::: SUPPLIED DATA :::
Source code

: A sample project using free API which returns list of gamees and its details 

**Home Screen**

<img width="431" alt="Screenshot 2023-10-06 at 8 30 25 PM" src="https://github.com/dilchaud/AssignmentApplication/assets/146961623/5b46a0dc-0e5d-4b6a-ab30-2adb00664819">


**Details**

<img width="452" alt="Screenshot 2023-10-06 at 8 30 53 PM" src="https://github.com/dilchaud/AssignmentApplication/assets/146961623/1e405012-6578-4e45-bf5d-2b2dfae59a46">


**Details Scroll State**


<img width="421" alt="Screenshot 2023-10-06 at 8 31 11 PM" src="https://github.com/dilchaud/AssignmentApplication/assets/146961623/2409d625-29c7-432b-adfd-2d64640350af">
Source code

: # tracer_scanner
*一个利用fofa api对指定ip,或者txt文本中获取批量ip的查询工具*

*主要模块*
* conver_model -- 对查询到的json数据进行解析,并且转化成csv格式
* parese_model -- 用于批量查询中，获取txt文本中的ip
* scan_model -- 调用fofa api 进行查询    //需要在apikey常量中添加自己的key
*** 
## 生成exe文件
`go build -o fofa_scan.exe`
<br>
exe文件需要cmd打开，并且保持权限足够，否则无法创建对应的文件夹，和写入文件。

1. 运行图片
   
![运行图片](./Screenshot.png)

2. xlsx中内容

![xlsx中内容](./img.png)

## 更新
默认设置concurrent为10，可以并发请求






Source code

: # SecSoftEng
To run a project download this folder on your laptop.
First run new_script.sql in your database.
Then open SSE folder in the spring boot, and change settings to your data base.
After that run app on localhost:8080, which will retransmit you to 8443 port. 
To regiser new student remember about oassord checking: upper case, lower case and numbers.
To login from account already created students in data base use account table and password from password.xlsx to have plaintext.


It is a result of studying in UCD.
:::
::: SUPPLIED DATA :::
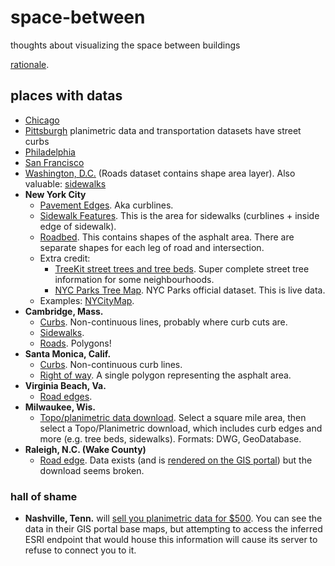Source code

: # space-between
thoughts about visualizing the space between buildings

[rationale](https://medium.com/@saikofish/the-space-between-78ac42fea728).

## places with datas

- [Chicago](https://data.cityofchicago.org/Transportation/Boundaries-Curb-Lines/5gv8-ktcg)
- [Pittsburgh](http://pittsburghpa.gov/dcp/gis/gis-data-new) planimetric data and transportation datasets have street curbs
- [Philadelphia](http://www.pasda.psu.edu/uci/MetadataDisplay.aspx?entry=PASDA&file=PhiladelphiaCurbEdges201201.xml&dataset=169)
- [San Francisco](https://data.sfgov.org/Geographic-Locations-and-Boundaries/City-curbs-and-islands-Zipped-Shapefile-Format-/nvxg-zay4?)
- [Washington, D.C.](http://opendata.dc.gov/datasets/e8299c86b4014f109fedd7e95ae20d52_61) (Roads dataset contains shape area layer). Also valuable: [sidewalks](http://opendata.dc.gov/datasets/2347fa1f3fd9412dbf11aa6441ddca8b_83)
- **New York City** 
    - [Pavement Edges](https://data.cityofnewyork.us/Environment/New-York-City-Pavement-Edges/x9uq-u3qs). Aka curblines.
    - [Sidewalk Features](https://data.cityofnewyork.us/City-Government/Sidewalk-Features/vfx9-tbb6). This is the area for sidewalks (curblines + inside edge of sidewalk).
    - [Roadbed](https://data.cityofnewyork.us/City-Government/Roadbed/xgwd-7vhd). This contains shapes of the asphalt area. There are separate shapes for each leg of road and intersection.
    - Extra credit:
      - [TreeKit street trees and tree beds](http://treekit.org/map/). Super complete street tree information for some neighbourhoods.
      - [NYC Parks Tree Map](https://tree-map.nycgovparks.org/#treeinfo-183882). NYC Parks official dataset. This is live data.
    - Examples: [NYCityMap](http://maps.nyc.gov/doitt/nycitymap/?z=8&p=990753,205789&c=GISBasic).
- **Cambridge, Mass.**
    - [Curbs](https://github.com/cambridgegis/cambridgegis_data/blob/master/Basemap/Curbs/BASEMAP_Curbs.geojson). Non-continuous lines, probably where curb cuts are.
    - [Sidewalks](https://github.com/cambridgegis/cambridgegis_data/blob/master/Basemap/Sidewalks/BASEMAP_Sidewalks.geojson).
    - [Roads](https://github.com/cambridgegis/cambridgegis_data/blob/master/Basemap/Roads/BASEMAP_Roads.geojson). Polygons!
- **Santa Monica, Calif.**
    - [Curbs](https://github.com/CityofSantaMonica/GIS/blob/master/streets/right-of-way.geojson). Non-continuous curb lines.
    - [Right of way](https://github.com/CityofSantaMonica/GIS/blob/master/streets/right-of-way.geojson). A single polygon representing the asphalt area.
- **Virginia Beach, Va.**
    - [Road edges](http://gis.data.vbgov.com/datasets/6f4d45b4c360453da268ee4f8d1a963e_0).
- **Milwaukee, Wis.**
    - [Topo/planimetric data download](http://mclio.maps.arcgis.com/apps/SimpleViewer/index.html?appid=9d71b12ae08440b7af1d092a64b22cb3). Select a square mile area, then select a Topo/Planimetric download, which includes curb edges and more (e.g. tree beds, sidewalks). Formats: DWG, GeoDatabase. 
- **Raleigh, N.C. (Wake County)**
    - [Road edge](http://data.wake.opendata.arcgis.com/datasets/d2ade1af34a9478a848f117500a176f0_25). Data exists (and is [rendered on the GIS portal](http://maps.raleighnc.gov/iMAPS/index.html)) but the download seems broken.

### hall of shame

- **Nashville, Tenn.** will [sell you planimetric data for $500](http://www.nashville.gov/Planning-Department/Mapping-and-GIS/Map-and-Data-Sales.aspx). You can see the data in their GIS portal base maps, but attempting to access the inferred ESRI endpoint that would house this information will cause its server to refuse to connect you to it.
:::
::: SUPPLIED DATA :::
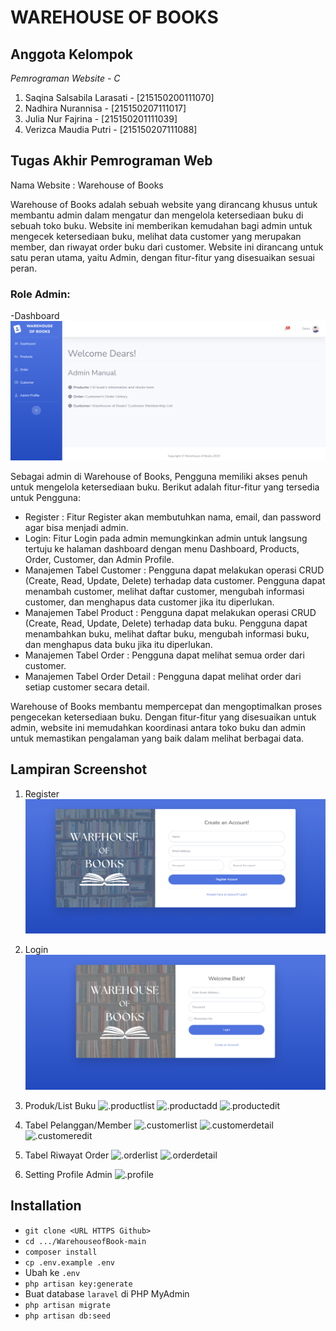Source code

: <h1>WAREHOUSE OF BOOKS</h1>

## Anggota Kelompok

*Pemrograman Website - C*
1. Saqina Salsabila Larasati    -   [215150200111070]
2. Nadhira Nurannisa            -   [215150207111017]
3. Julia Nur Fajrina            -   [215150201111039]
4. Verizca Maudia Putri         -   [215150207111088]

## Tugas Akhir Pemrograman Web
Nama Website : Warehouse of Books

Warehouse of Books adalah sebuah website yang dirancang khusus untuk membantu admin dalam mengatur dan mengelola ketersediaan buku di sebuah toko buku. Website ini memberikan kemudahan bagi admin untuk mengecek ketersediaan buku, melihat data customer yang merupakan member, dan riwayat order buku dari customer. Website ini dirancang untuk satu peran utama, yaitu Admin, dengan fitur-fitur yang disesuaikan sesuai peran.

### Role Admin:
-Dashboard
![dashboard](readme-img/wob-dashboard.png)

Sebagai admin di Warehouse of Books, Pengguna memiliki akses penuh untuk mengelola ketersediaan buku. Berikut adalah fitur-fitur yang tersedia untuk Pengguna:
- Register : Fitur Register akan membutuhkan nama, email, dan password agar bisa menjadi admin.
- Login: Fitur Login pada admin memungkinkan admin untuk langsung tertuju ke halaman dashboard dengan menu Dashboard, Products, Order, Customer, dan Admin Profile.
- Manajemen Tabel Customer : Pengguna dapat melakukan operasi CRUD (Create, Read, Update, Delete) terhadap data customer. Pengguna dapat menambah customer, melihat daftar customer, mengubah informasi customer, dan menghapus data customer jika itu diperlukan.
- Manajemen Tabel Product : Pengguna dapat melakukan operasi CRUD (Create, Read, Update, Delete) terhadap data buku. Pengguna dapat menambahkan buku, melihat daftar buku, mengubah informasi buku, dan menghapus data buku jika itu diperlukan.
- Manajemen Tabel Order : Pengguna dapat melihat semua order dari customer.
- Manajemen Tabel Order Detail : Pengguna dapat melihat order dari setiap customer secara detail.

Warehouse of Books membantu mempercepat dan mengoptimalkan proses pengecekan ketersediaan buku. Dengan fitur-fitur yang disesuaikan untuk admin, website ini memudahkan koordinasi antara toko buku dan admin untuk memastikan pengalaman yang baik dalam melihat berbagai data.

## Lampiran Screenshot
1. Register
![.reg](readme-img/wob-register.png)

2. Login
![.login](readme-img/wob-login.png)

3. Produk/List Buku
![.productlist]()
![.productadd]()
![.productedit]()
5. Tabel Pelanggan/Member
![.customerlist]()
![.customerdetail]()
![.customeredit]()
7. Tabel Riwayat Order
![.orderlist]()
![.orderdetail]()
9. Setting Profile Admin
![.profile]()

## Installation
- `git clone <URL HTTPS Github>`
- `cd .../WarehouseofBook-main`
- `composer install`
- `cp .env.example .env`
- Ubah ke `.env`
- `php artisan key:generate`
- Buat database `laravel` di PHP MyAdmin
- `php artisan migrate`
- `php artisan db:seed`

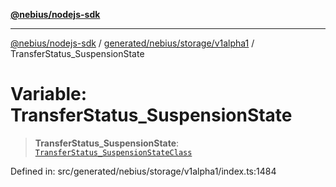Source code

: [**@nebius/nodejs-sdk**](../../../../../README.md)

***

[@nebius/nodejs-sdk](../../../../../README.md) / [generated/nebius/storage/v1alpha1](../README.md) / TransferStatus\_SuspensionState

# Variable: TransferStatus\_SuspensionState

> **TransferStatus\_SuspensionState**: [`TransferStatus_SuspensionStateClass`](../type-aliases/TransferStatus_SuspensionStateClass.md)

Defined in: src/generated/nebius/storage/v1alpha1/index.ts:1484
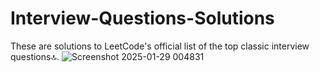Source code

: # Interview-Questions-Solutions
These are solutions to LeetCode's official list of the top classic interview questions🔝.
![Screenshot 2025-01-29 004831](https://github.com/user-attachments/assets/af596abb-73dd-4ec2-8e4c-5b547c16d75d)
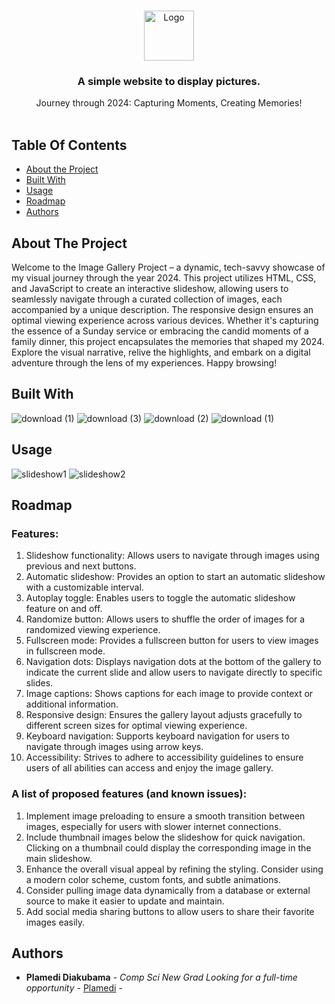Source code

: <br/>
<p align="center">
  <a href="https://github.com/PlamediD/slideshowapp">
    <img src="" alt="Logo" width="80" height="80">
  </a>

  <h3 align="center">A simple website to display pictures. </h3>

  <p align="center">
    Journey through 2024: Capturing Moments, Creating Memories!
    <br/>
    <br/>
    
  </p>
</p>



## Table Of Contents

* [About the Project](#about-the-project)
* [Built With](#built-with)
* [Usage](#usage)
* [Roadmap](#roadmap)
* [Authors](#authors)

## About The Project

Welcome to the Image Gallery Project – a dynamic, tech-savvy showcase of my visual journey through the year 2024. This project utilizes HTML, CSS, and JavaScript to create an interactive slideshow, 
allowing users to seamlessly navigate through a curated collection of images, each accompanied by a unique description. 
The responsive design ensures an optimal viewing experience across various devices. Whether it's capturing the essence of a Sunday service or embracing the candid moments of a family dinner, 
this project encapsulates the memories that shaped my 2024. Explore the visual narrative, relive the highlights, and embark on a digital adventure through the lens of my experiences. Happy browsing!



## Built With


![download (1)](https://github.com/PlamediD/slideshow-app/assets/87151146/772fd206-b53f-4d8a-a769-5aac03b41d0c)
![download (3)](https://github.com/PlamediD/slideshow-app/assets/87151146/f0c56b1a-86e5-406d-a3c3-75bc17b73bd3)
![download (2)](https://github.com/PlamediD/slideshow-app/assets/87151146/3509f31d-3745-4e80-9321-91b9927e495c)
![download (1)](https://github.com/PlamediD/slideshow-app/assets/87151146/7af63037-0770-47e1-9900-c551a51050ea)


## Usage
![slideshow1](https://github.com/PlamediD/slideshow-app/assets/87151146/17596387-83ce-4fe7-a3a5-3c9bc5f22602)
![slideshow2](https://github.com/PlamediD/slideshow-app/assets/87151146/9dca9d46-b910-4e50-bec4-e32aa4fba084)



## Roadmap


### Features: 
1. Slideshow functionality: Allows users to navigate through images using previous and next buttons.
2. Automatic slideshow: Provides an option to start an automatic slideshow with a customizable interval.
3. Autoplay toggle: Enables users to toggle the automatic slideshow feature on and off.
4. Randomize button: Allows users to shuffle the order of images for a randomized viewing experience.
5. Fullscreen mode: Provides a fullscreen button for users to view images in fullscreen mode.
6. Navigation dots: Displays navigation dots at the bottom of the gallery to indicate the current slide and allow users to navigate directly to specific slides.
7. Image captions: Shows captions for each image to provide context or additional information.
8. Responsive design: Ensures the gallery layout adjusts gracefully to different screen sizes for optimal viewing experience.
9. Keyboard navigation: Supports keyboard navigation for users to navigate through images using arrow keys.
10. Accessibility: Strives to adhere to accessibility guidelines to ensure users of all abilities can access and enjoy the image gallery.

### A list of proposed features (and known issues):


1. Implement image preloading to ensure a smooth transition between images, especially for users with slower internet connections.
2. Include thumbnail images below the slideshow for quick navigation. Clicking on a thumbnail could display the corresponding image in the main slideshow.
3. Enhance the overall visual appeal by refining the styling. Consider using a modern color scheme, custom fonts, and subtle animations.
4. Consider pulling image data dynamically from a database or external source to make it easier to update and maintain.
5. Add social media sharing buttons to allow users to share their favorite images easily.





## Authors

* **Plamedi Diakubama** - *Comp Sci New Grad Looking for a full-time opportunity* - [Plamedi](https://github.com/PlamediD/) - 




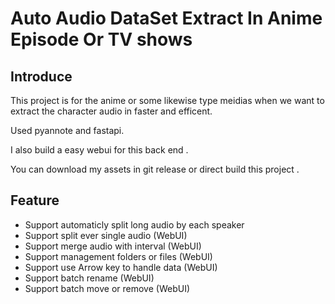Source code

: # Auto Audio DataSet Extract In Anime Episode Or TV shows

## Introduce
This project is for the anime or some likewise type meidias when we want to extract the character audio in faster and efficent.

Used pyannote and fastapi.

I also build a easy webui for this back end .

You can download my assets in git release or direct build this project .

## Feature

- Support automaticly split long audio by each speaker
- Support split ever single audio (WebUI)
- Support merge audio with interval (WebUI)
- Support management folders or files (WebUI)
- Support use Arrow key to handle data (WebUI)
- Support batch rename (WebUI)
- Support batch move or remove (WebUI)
:::
● EXERCISE: Where in the records does the word "your" appear? Copy each line that holds it.

● SOLUTION:
To run a project download this folder on your laptop.
First run new_script.sql in your database.
Then open SSE folder in the spring boot, and change settings to your data base.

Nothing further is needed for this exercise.